(Beginning of Given records)

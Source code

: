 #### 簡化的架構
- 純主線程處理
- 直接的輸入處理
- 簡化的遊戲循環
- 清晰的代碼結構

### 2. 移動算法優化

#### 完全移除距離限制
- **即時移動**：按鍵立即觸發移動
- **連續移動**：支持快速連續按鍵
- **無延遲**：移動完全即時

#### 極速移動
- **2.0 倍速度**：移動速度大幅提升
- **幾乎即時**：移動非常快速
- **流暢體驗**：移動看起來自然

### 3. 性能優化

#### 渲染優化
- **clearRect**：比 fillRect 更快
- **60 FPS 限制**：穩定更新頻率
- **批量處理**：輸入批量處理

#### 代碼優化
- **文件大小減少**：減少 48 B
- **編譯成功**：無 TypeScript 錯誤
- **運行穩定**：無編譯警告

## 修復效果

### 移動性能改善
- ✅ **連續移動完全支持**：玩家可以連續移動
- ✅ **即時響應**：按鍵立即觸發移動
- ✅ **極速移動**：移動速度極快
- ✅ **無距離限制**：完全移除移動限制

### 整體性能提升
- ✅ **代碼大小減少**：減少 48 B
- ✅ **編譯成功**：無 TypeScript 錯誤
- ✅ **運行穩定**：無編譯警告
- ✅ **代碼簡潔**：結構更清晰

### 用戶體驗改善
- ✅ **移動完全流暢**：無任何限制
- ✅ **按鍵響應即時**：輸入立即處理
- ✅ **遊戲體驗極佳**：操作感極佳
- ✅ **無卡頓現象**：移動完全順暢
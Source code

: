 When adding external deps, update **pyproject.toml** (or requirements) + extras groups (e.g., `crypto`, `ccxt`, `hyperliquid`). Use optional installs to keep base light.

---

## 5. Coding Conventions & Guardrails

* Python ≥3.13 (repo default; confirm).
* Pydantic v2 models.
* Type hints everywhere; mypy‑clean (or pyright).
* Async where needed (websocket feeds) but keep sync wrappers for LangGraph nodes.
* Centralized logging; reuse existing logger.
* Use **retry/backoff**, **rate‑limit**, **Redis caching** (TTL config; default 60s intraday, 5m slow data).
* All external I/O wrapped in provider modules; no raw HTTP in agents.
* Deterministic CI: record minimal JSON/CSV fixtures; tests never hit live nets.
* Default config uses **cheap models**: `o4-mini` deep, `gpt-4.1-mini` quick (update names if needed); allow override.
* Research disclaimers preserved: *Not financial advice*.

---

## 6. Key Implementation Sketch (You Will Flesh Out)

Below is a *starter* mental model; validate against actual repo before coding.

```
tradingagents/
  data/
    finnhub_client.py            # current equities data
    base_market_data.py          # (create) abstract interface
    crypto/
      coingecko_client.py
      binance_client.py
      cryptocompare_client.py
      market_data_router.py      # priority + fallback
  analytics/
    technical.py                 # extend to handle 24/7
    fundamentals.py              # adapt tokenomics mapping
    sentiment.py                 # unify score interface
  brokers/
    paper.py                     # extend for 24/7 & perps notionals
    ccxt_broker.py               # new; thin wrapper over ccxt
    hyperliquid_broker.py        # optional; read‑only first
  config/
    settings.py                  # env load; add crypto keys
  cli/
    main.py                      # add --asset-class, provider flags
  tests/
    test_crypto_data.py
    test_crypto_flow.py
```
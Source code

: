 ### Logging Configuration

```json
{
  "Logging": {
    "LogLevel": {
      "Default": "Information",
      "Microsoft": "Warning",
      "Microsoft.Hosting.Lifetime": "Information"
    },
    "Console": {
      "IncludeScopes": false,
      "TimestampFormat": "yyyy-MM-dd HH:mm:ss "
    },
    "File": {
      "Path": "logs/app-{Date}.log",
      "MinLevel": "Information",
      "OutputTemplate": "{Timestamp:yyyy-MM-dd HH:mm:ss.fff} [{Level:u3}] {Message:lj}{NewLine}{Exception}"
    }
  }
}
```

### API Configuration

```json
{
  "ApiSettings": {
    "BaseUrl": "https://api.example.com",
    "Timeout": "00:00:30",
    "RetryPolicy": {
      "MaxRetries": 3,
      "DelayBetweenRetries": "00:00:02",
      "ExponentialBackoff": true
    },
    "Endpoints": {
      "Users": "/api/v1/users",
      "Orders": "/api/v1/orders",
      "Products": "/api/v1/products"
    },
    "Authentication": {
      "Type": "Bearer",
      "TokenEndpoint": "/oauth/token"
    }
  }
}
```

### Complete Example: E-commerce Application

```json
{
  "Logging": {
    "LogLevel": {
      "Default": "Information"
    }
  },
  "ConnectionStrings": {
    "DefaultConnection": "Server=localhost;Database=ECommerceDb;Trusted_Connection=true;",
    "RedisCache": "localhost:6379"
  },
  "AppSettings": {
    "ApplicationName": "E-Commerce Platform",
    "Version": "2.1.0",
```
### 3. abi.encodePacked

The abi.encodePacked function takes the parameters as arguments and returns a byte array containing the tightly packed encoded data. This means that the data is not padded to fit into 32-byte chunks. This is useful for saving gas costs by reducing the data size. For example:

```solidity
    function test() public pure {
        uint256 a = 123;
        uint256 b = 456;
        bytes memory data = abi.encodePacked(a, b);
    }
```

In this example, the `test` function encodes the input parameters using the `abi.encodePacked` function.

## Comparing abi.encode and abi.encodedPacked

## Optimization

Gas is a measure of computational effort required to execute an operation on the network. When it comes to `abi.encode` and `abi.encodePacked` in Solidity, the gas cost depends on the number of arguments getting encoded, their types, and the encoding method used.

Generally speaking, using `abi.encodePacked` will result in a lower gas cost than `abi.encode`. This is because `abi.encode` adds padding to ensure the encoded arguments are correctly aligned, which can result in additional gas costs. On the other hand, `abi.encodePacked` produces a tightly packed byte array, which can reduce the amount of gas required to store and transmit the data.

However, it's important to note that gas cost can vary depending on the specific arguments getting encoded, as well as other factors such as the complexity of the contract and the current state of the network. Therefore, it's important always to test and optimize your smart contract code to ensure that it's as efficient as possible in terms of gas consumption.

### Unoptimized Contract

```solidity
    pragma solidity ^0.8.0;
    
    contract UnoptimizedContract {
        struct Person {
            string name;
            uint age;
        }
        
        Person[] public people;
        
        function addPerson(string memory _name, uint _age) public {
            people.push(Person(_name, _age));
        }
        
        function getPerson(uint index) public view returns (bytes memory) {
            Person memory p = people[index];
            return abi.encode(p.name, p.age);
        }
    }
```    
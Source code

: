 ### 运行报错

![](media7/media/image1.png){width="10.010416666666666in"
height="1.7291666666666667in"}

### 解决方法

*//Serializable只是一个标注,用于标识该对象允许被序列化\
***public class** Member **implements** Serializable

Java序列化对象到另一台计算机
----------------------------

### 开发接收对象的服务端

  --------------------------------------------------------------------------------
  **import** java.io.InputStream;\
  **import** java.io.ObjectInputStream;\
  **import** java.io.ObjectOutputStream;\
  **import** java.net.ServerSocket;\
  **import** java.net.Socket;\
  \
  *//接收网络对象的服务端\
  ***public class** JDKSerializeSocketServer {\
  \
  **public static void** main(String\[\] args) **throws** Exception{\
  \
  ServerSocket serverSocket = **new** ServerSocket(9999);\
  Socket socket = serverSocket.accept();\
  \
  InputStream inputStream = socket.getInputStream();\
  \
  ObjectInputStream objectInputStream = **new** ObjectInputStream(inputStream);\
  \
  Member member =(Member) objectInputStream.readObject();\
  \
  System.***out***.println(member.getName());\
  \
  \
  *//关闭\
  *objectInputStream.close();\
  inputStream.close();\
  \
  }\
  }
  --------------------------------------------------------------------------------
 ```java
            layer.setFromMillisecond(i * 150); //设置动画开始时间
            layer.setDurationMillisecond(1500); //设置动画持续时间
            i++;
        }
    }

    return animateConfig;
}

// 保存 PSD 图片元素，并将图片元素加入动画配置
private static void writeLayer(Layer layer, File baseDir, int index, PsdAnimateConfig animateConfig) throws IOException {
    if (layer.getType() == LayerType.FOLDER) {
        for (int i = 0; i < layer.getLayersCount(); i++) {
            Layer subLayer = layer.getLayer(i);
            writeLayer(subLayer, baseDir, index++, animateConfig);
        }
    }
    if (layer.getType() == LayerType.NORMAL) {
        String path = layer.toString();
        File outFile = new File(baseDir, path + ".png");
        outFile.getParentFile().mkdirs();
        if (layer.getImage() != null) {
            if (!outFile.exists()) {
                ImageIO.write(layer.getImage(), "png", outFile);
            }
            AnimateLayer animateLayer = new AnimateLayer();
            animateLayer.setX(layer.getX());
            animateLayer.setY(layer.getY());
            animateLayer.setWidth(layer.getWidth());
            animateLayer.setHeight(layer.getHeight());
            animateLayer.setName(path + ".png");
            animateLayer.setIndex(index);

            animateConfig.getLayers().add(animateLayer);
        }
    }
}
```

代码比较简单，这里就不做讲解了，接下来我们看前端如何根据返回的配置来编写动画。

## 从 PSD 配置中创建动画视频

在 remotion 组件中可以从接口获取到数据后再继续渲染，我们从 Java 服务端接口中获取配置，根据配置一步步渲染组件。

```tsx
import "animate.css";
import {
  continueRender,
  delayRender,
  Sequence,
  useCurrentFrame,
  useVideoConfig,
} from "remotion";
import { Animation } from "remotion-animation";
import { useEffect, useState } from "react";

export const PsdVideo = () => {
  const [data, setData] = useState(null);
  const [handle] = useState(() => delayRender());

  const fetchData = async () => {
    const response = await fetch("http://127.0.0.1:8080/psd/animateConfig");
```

(End of Given records)

• [Task goal]
Reproduce each line of the entries in which the word "array" is found.

• [Finished task]
The abi.encodePacked function takes the parameters as arguments and returns a byte array containing the tightly packed encoded data. This means that the data is not padded to fit into 32-byte chunks. This is useful for saving gas costs by reducing the data size. For example:
Generally speaking, using `abi.encodePacked` will result in a lower gas cost than `abi.encode`. This is because `abi.encode` adds padding to ensure the encoded arguments are correctly aligned, which can result in additional gas costs. On the other hand, `abi.encodePacked` produces a tightly packed byte array, which can reduce the amount of gas required to store and transmit the data.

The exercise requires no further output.